News came out recently that a Der Spiegel writer, Claas Relotius, fabricated a number of stories for the German magazine over the years. He helped craft around 60 articles over the last seven years and enjoyed so much success there that in 2014 he was awarded with the title of CNN Journalist of the Year.
While this might seem like distant news to us in the United States, Relotius’ work often touched on American news, which means he may have had a significant influence on the creation of German and pan-European thought (the publication has a circulation of 840,000 per week).
One of the stories that caught my attention was one that Relotius did on the politics of the small Minnesota town of Fergus Falls. Relotius spent time living in the rural town in early 2017, not long after Donald Trump won the election. One of the more unsettling false claims made in the story was that a sign greeted visitors to the town which read “Mexicans Keep Out”, but this was hardly the only fabrication that would appear in the story.

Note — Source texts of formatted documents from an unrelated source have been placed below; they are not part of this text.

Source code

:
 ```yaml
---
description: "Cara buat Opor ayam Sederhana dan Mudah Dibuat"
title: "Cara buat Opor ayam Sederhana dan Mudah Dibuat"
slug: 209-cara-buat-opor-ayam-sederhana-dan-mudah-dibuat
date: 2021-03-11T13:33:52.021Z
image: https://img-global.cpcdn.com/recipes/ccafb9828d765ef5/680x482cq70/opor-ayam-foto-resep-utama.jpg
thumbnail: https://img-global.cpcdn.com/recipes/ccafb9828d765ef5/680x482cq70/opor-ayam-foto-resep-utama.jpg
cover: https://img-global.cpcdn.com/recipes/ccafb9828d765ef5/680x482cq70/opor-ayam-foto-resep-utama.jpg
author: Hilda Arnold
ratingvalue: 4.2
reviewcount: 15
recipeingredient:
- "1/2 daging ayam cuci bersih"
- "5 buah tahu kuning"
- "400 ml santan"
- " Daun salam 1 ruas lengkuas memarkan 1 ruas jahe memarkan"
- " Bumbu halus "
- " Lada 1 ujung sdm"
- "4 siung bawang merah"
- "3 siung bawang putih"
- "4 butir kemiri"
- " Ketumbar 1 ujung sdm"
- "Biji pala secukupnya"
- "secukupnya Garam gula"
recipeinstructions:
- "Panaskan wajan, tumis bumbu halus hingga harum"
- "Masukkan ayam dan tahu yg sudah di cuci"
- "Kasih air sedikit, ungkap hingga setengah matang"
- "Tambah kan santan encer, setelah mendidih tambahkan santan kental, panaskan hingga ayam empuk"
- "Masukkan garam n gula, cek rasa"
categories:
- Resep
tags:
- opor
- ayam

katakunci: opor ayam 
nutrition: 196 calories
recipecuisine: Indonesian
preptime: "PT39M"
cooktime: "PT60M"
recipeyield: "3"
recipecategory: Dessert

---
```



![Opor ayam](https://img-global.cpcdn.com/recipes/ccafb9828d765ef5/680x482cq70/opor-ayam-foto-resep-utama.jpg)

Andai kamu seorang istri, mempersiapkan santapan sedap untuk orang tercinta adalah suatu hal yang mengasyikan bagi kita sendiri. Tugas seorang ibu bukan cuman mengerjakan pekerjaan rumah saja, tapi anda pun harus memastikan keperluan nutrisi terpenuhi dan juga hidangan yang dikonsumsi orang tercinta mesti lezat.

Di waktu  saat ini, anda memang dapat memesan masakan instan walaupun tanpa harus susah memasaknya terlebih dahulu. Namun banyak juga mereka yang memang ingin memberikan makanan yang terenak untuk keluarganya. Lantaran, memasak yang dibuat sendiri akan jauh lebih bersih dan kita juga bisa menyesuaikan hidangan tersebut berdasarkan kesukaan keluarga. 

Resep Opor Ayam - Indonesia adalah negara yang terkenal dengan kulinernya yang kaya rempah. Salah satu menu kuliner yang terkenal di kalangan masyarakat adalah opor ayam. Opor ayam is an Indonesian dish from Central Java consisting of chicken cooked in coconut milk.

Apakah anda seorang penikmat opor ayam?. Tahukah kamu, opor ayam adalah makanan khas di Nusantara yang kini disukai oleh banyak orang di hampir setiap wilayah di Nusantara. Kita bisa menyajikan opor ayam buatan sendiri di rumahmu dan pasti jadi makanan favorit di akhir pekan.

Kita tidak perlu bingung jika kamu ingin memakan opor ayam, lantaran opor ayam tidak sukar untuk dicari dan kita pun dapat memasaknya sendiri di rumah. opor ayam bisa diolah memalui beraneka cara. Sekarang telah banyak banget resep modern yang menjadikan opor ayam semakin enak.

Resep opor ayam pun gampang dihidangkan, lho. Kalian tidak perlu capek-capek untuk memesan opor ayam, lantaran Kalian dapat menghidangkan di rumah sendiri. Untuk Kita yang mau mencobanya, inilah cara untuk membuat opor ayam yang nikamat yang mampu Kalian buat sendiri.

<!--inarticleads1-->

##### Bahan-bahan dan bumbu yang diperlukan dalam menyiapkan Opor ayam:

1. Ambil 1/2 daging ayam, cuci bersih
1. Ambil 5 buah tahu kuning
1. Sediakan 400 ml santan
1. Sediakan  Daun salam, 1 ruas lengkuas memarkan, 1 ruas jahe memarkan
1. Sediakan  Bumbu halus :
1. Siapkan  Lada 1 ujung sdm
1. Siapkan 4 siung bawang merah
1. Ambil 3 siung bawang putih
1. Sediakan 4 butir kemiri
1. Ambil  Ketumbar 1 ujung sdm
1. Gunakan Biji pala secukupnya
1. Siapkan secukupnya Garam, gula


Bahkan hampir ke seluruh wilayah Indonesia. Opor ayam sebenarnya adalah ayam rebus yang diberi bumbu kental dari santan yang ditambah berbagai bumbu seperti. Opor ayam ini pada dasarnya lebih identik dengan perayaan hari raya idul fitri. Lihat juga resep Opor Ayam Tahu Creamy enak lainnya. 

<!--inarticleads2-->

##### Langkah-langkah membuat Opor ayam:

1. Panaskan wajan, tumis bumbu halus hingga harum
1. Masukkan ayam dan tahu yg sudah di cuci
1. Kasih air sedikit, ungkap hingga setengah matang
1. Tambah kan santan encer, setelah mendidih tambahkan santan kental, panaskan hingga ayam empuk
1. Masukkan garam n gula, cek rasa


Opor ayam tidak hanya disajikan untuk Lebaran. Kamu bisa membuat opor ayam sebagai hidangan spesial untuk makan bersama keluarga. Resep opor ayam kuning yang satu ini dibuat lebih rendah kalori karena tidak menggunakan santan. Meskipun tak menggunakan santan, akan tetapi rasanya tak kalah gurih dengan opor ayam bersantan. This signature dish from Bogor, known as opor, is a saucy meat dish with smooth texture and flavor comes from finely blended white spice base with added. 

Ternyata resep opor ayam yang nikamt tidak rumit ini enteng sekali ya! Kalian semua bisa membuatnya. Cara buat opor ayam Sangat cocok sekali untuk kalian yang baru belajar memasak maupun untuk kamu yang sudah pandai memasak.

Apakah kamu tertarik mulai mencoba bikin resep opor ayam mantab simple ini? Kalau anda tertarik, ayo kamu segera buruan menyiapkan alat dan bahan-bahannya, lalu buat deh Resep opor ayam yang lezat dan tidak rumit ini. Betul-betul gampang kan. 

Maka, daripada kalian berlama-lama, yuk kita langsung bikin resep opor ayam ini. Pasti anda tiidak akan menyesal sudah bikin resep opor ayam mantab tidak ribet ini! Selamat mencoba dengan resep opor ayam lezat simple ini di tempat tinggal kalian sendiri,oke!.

A couple of authors who live in Fergus Falls came up with a list of eleven rather startling, unsubstantiated claims made by Relotius in his article, one of which was that the town was a Trump haven and supported Trump at a rate of 70.4% (in reality, it was 62.6%). Among other debunked claims were:
- The young, lonely city administrator walked around with a Beretta at work and enjoyed eighteenth-century French philosophy.
- The townspeople liked the movie American Sniper so much that it continued to be played at the local movie theater two years after its original run in 2015.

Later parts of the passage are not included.